=== DATA SUPPLIED ===

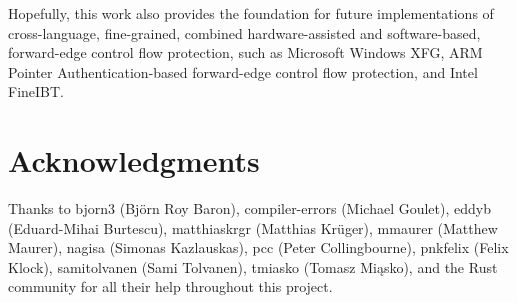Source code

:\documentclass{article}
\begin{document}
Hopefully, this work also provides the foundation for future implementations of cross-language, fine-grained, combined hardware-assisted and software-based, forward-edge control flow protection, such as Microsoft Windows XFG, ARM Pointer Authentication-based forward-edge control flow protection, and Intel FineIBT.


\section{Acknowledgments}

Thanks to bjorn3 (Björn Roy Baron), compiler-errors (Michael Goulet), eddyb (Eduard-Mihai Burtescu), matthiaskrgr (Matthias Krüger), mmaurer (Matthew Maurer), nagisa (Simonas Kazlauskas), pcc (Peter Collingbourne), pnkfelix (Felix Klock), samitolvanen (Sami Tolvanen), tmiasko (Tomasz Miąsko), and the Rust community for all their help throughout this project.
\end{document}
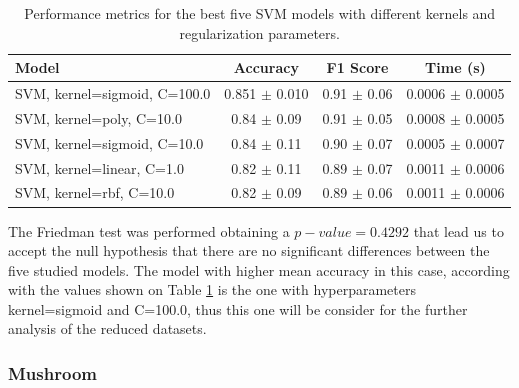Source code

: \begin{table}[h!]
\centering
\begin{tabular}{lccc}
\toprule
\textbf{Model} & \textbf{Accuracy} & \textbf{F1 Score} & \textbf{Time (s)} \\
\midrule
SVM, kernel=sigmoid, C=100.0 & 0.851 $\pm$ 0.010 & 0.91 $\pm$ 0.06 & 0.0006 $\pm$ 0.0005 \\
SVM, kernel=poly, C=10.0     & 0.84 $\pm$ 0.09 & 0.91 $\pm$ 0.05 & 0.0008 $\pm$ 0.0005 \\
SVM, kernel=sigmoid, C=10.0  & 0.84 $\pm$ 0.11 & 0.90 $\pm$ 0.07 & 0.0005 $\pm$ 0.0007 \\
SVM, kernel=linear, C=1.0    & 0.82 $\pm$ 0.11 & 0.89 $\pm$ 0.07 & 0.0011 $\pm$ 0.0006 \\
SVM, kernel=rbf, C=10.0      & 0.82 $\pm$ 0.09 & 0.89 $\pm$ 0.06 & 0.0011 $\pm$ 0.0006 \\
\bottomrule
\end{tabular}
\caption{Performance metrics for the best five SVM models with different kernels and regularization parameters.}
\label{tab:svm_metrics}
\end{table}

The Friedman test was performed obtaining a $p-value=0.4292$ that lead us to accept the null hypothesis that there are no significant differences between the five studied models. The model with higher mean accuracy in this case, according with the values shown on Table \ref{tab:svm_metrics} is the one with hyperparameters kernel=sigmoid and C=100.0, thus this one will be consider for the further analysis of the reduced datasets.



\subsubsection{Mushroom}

===
=== DATA SUPPLIED ===

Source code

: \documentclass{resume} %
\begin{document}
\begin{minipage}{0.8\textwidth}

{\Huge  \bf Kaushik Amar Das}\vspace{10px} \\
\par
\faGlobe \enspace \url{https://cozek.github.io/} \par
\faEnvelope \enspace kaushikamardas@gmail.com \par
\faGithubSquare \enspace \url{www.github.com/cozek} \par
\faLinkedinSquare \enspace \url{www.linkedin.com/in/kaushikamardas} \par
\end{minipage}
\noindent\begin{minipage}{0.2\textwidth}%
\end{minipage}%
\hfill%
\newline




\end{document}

===
=== DATA SUPPLIED ===

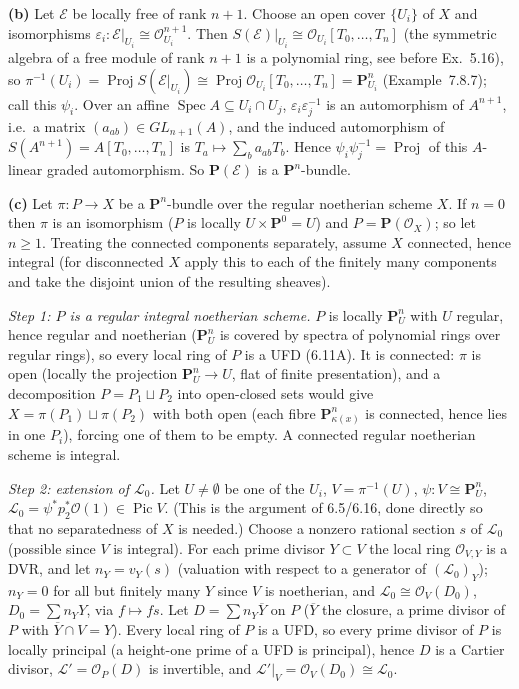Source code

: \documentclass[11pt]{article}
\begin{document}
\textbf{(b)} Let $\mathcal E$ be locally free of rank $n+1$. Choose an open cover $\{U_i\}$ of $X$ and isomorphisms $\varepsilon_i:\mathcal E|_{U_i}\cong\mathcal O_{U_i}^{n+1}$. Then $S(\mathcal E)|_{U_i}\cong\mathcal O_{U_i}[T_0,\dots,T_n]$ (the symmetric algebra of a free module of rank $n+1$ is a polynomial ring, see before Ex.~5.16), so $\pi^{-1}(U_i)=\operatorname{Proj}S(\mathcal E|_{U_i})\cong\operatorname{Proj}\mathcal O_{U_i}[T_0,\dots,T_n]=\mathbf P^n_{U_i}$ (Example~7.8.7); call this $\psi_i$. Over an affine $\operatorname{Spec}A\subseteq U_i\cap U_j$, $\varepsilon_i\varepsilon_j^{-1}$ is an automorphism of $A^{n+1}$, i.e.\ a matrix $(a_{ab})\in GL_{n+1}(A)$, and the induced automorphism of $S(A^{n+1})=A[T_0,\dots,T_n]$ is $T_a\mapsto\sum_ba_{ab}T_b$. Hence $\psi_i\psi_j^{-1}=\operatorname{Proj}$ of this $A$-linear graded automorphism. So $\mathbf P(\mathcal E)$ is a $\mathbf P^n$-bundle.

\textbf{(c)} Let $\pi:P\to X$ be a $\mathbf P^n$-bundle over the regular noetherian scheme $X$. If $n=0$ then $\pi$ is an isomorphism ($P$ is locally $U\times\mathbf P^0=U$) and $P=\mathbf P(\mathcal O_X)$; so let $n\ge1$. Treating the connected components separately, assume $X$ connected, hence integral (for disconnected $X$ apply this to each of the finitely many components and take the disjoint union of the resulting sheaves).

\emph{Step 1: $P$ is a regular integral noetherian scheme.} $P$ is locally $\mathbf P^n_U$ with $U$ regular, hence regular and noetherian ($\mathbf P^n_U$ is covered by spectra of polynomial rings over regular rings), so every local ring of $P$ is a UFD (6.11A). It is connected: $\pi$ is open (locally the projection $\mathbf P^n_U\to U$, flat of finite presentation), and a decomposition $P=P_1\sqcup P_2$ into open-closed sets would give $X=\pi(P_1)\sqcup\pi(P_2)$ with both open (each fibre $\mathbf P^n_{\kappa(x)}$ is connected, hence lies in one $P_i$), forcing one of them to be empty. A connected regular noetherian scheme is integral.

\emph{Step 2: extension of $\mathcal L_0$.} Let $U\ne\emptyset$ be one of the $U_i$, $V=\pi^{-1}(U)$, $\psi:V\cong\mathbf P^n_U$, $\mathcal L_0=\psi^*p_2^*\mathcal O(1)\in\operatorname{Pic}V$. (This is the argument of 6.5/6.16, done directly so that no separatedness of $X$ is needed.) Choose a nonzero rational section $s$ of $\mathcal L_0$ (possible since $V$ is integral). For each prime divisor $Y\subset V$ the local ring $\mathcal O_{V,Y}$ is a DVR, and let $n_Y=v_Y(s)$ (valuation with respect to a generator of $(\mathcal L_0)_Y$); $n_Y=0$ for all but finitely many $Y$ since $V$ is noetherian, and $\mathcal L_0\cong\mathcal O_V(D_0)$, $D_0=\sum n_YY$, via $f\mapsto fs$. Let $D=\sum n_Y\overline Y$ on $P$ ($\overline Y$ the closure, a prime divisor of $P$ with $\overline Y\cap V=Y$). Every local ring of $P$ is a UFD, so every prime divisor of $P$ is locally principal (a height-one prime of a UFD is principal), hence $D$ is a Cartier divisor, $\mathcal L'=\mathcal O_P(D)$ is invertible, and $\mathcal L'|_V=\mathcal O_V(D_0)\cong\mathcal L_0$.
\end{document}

===

WORK INSTRUCTION
Every line of the listing that includes the word "models" must be copied.

RESULT OF THIS TASK
\caption{Performance metrics for the best five SVM models with different kernels and regularization parameters.}
The Friedman test was performed obtaining a $p-value=0.4292$ that lead us to accept the null hypothesis that there are no significant differences between the five studied models. The model with higher mean accuracy in this case, according with the values shown on Table \ref{tab:svm_metrics} is the one with hyperparameters kernel=sigmoid and C=100.0, thus this one will be consider for the further analysis of the reduced datasets.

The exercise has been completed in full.